# waterproofing a fishfinder for kayak use



## WJHamel

Has anyone done any mods to a fish finder to make it more waterproof for kayak use? I've gone through three units this year, as a result of getting flipped in the surf. While i'm using better procedures (not attaching the head unit until i'm out on the water and detaching it before coming in, keeping it in a dry bag, etc), just wondering if anyone has seen any tricks to sealing the head unit up properly to protect it better. What worries is me is detaching and attaching it when on the water and dropping it in during that event.


----------



## BlackJeep

Mine's been rolled twice in the surf and still works fine. Should be waterproof out of the box. I have something rattling around inside but it works fine. I rinse mine after each trip and keep the connector pins lubed with a dielectric grease.


----------



## WJHamel

*Fishfinder*

What brand do you have? The dude at BPS in Destin that sold this new one to me said that ANY of the brands they sell, if the headunit gets submerged, they are toast, including the big bright high def flat screen badboys.


----------



## BlackJeep

I have an Eagle Cuda S/Map 350. Was $170 new. I've found that the BPS guys don't always know. At least when we're talking about kayak fishing related concerns most don't have a lot of knowledge with regards to our gear and how kayak fishing differs from boat fishing.


----------



## PAWGhunter

What he said ^^^^^


----------



## WJHamel

The two others that i've burned out were humminbirds. Won't buy those again. The new one is a garmin and i love it.


----------



## bbarton13

you could contact the company http://www.liquipel.com/ they put a coating on the parts in the inside of phones that makes the waterproof. might be pricey. or just take you fishfinder off and put away when going threw surf.


----------



## BlackJeep

Eagle is made my Lowrance. I've seen a few bad reviews on Lowrance products but haven't had any serious issues with my Eagle unit. A few Eagle and Lowrance users I know talk about switching to Humminbird. Humminbird users I know seem satisfied with their equipment, but I haven't heard of them rolling their yaks either.


----------



## swampthang

*Fishfinder warranty*

I have been looking at some fishfinder/gps combo units and noticed that many offer extended warranties. I spoke with the west marine in pensacola and they said their extended warranty will cover anything other than it being lost or stolen. He said it would cover water or a cracked screen.
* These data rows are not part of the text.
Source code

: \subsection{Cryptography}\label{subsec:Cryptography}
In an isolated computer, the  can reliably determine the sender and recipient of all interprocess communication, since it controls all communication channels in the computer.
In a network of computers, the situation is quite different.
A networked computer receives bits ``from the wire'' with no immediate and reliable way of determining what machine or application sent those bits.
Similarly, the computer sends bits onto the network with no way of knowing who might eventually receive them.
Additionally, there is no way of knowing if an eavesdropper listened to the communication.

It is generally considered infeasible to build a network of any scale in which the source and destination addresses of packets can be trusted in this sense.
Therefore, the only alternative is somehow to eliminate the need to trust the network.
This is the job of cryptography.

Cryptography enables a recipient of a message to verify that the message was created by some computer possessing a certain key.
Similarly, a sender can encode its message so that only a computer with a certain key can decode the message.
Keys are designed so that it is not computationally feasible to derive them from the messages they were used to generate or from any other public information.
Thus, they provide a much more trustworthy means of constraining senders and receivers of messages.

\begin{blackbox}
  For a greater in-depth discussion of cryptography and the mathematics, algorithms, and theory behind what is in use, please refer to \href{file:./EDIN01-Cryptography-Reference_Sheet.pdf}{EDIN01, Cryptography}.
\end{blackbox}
Has anyone had any dealings with westmarine and their extended warranty or fishfinders? 

The language on the west marine's warranty website does not cover liquid intrusion unless.... "LIQUID INTRUSION UNLESS THE ORIGINAL WRITTEN MANUFACTURER’S WARRANTY EXPLICITLY WARRANTS THE COVERED PRODUCT TO BE “SUBMERSIBLE” AND/OR “WATERPROOF....


Most of these warranties are like $50 for two or three years. Has anyone had any dealings with westmarine and their extended warranty or fishfinders? I generally don't buy extended warranties but thought I would see if anyone had anything else to say if these things are worth it.


----------



## 16983

Have you tried putting it in the freezer for a week. Thats supposed to get ALL the moisture out if the inside, if anything will.


----------



## MrPhoShiz

hummingbird 160 base model here, rolled a few times and still working strong as long as i have good batteries.


----------



## BigRed38

Hate to bring up an old forum, but found these while searching. They are out of NZ so not sure of what the cost of shipping to us would be. Small investment for a very expensive piece of equipment.
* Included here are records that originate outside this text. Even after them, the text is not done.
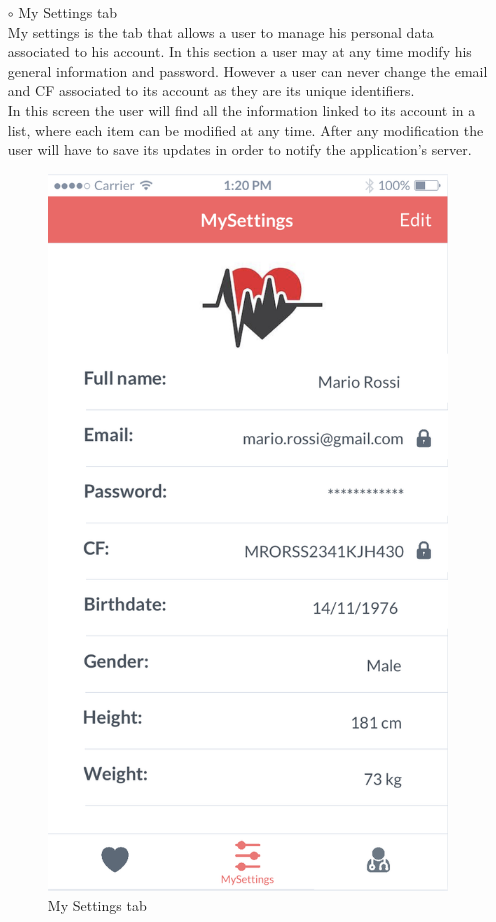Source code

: \documentclass[titlepage]{article}
\begin{document}
\begin{itemize}
\begin{itemize}
\begin{itemize}
					\item[$\circ$] My Settings tab \\
				My settings is the tab that allows a user to manage his personal data associated to his account. In this section a user may at any time modify his general information and password. However a user can never change the email and CF associated to its account as they are its unique identifiers.\\
In this screen the user will find all the information linked to its account in a list, where each item can be modified at any time. After any modification the user will have to save its updates in order to notify the application’s server.\\
					\begin{figure}[H]
						\center
  						\includegraphics[width=0.5\columnwidth]{Mockup/mockupSettingsSU.png}
  						\caption{My Settings tab}
 					 	\label{fig:MyS}
					\end{figure}


\end{itemize}
\end{itemize}
\end{itemize}
\end{document}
http://kayakadventures.co.nz/covers.php?avad=47015_e627bf8f


----------



## 16983

*West MArine extended warranty*



swampthang said:


> I have been looking at some fishfinder/gps combo units and noticed that many offer extended warranties. I spoke with the west marine in pensacola and they said their extended warranty will cover anything other than it being lost or stolen. He said it would cover water or a cracked screen. Has anyone had any dealings with westmarine and their extended warranty or fishfinders?
> 
> The language on the west marine's warranty website does not cover liquid intrusion unless.... "LIQUID INTRUSION UNLESS THE ORIGINAL WRITTEN MANUFACTURER’S WARRANTY EXPLICITLY WARRANTS THE COVERED PRODUCT TO BE “SUBMERSIBLE” AND/OR “WATERPROOF....
> 
> 
> Most of these warranties are like $50 for two or three years. Has anyone had any dealings with westmarine and their extended warranty or fishfinders? I generally don't buy extended warranties but thought I would see if anyone had anything else to say if these things are worth it.


 
I got the extended warranty for my first Mark 4. It crapped out after a year for some reason, not submurged. They replaced it no questions asked, they just wanted the head and tracsducer back. I was satisfied. West Marine will also price match, find the best internet price, print it out and take that in and they will match the price.


----------



## Jason

Mac1109 said:


> Have you tried putting it in the freezer for a week. Thats supposed to get ALL the moisture out if the inside, if anything will.


Huh???:blink:


----------



## Here Fishiee...Fishiee

Mac1109 said:


> I got the extended warranty for my first Mark 4. It crapped out after a year for some reason, not submurged. They replaced it no questions asked, they just wanted the head and tracsducer back. I was satisfied. West Marine will also price match, find the best internet price, print it out and take that in and they will match the price.


I know rice will take out the moisture, first time I've heard of the freezer. Seems like freezing it would cause more problems.


----------



## Ivarie

Get an Elite 4 in color and GPS and don't worry about it. At least, that's what I suggest as I've had zero issues with my Elite 4 and the same goes for my brother.


----------



## bbarton13

If the elite 4 gets dunked it will crap out. Everyone i know has had to get there's replaced. I even had mine replaced twice.


----------